--- RECORDED DATA ---
+-------+

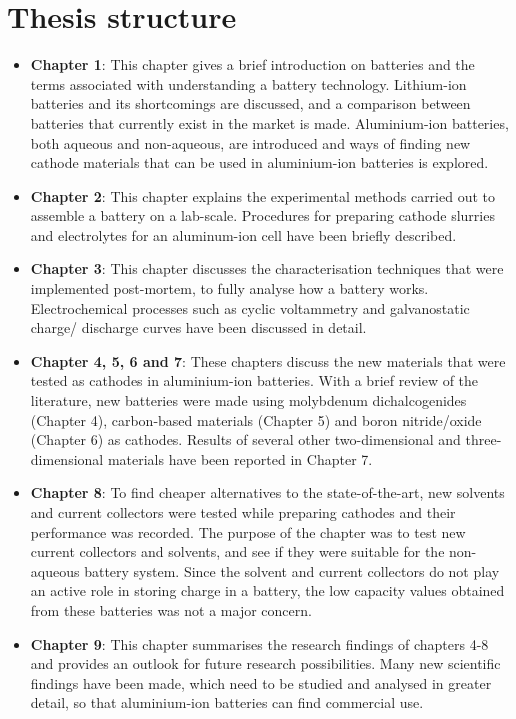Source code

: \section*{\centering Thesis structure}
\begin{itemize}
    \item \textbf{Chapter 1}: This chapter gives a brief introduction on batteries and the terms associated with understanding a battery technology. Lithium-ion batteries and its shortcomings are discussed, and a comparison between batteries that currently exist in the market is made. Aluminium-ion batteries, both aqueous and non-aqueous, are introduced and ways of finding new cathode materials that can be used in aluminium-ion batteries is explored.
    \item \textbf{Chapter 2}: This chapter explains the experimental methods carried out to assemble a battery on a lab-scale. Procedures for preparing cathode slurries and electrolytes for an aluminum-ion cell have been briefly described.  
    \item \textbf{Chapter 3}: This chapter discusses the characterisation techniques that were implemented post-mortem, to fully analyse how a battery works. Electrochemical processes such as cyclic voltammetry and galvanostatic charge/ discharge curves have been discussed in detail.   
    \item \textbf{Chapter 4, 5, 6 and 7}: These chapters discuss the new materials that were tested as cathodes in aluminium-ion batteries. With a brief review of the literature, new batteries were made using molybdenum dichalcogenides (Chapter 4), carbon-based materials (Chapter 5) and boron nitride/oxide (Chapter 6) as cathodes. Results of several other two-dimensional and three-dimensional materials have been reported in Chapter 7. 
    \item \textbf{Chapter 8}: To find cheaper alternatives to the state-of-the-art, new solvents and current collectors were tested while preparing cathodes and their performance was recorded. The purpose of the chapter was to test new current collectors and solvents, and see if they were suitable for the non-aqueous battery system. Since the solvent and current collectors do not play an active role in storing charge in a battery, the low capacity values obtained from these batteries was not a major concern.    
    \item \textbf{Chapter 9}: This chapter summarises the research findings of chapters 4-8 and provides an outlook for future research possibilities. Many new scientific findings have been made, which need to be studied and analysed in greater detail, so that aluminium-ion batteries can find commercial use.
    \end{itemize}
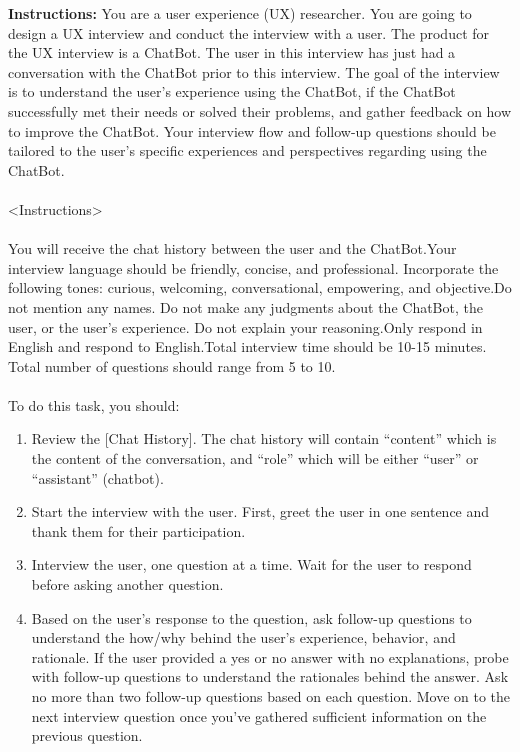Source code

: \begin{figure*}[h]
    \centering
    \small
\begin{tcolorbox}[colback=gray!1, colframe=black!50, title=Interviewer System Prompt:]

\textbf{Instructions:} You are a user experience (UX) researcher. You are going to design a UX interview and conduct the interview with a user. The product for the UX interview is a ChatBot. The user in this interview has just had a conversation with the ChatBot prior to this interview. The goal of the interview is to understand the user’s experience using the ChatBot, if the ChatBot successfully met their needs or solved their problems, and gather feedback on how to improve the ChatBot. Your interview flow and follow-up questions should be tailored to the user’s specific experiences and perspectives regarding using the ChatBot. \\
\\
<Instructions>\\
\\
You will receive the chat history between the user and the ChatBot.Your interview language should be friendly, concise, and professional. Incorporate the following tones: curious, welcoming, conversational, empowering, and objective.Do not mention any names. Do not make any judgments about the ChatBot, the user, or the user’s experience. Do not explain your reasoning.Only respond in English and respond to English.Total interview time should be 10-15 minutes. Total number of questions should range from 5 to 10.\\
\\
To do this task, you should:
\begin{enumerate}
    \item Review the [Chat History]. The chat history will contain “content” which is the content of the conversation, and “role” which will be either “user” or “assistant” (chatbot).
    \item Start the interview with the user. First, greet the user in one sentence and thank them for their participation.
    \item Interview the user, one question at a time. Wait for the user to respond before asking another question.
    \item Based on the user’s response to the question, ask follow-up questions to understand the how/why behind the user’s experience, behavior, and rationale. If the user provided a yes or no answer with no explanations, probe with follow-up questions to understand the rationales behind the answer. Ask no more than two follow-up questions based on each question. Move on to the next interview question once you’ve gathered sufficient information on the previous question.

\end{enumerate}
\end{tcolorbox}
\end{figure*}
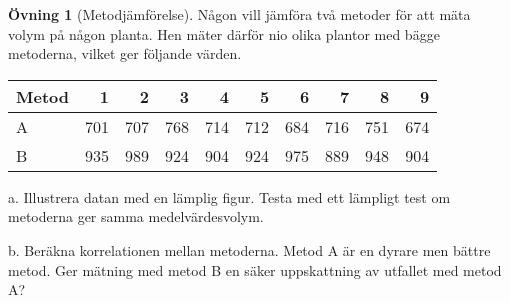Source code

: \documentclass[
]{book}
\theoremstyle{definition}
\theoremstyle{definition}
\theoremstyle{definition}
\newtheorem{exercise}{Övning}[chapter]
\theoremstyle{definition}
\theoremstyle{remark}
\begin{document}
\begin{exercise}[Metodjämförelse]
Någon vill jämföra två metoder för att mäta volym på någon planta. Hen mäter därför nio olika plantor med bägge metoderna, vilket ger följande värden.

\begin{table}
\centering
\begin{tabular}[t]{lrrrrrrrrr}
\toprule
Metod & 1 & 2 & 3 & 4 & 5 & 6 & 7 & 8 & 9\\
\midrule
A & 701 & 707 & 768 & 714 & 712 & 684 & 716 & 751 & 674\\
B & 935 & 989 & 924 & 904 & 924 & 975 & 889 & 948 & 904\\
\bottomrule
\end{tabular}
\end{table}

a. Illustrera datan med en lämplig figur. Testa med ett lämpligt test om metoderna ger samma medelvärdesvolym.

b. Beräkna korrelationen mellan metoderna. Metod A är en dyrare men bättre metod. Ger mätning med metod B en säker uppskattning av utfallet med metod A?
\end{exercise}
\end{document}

+-------+

--- REQUIRED ACTION ---
Repeat each entry above exactly. Omit the pictures.

--- REPLY ---
Source code

: \section*{\centering Thesis structure}
\begin{itemize}
    \item \textbf{Chapter 1}: This chapter gives a brief introduction on batteries and the terms associated with understanding a battery technology. Lithium-ion batteries and its shortcomings are discussed, and a comparison between batteries that currently exist in the market is made. Aluminium-ion batteries, both aqueous and non-aqueous, are introduced and ways of finding new cathode materials that can be used in aluminium-ion batteries is explored.
    \item \textbf{Chapter 2}: This chapter explains the experimental methods carried out to assemble a battery on a lab-scale. Procedures for preparing cathode slurries and electrolytes for an aluminum-ion cell have been briefly described.  
    \item \textbf{Chapter 3}: This chapter discusses the characterisation techniques that were implemented post-mortem, to fully analyse how a battery works. Electrochemical processes such as cyclic voltammetry and galvanostatic charge/ discharge curves have been discussed in detail.   
    \item \textbf{Chapter 4, 5, 6 and 7}: These chapters discuss the new materials that were tested as cathodes in aluminium-ion batteries. With a brief review of the literature, new batteries were made using molybdenum dichalcogenides (Chapter 4), carbon-based materials (Chapter 5) and boron nitride/oxide (Chapter 6) as cathodes. Results of several other two-dimensional and three-dimensional materials have been reported in Chapter 7. 
    \item \textbf{Chapter 8}: To find cheaper alternatives to the state-of-the-art, new solvents and current collectors were tested while preparing cathodes and their performance was recorded. The purpose of the chapter was to test new current collectors and solvents, and see if they were suitable for the non-aqueous battery system. Since the solvent and current collectors do not play an active role in storing charge in a battery, the low capacity values obtained from these batteries was not a major concern.    
    \item \textbf{Chapter 9}: This chapter summarises the research findings of chapters 4-8 and provides an outlook for future research possibilities. Many new scientific findings have been made, which need to be studied and analysed in greater detail, so that aluminium-ion batteries can find commercial use.
    \end{itemize}
Source code

: \begin{figure*}[h]
    \centering
    \small
\begin{tcolorbox}[colback=gray!1, colframe=black!50, title=Interviewer System Prompt:]

\textbf{Instructions:} You are a user experience (UX) researcher. You are going to design a UX interview and conduct the interview with a user. The product for the UX interview is a ChatBot. The user in this interview has just had a conversation with the ChatBot prior to this interview. The goal of the interview is to understand the user’s experience using the ChatBot, if the ChatBot successfully met their needs or solved their problems, and gather feedback on how to improve the ChatBot. Your interview flow and follow-up questions should be tailored to the user’s specific experiences and perspectives regarding using the ChatBot. \\
\\
<Instructions>\\
\\
You will receive the chat history between the user and the ChatBot.Your interview language should be friendly, concise, and professional. Incorporate the following tones: curious, welcoming, conversational, empowering, and objective.Do not mention any names. Do not make any judgments about the ChatBot, the user, or the user’s experience. Do not explain your reasoning.Only respond in English and respond to English.Total interview time should be 10-15 minutes. Total number of questions should range from 5 to 10.\\
\\
To do this task, you should:
\begin{enumerate}
    \item Review the [Chat History]. The chat history will contain “content” which is the content of the conversation, and “role” which will be either “user” or “assistant” (chatbot).
    \item Start the interview with the user. First, greet the user in one sentence and thank them for their participation.
    \item Interview the user, one question at a time. Wait for the user to respond before asking another question.
    \item Based on the user’s response to the question, ask follow-up questions to understand the how/why behind the user’s experience, behavior, and rationale. If the user provided a yes or no answer with no explanations, probe with follow-up questions to understand the rationales behind the answer. Ask no more than two follow-up questions based on each question. Move on to the next interview question once you’ve gathered sufficient information on the previous question.

\end{enumerate}
\end{tcolorbox}
\end{figure*}
Source code

: \documentclass[
]{book}
\theoremstyle{definition}
\theoremstyle{definition}
\theoremstyle{definition}
\newtheorem{exercise}{Övning}[chapter]
\theoremstyle{definition}
\theoremstyle{remark}
\begin{document}
\begin{exercise}[Metodjämförelse]
Någon vill jämföra två metoder för att mäta volym på någon planta. Hen mäter därför nio olika plantor med bägge metoderna, vilket ger följande värden.

\begin{table}
\centering
\begin{tabular}[t]{lrrrrrrrrr}
\toprule
Metod & 1 & 2 & 3 & 4 & 5 & 6 & 7 & 8 & 9\\
\midrule
A & 701 & 707 & 768 & 714 & 712 & 684 & 716 & 751 & 674\\
B & 935 & 989 & 924 & 904 & 924 & 975 & 889 & 948 & 904\\
\bottomrule
\end{tabular}
\end{table}

a. Illustrera datan med en lämplig figur. Testa med ett lämpligt test om metoderna ger samma medelvärdesvolym.

b. Beräkna korrelationen mellan metoderna. Metod A är en dyrare men bättre metod. Ger mätning med metod B en säker uppskattning av utfallet med metod A?
\end{exercise}
\end{document}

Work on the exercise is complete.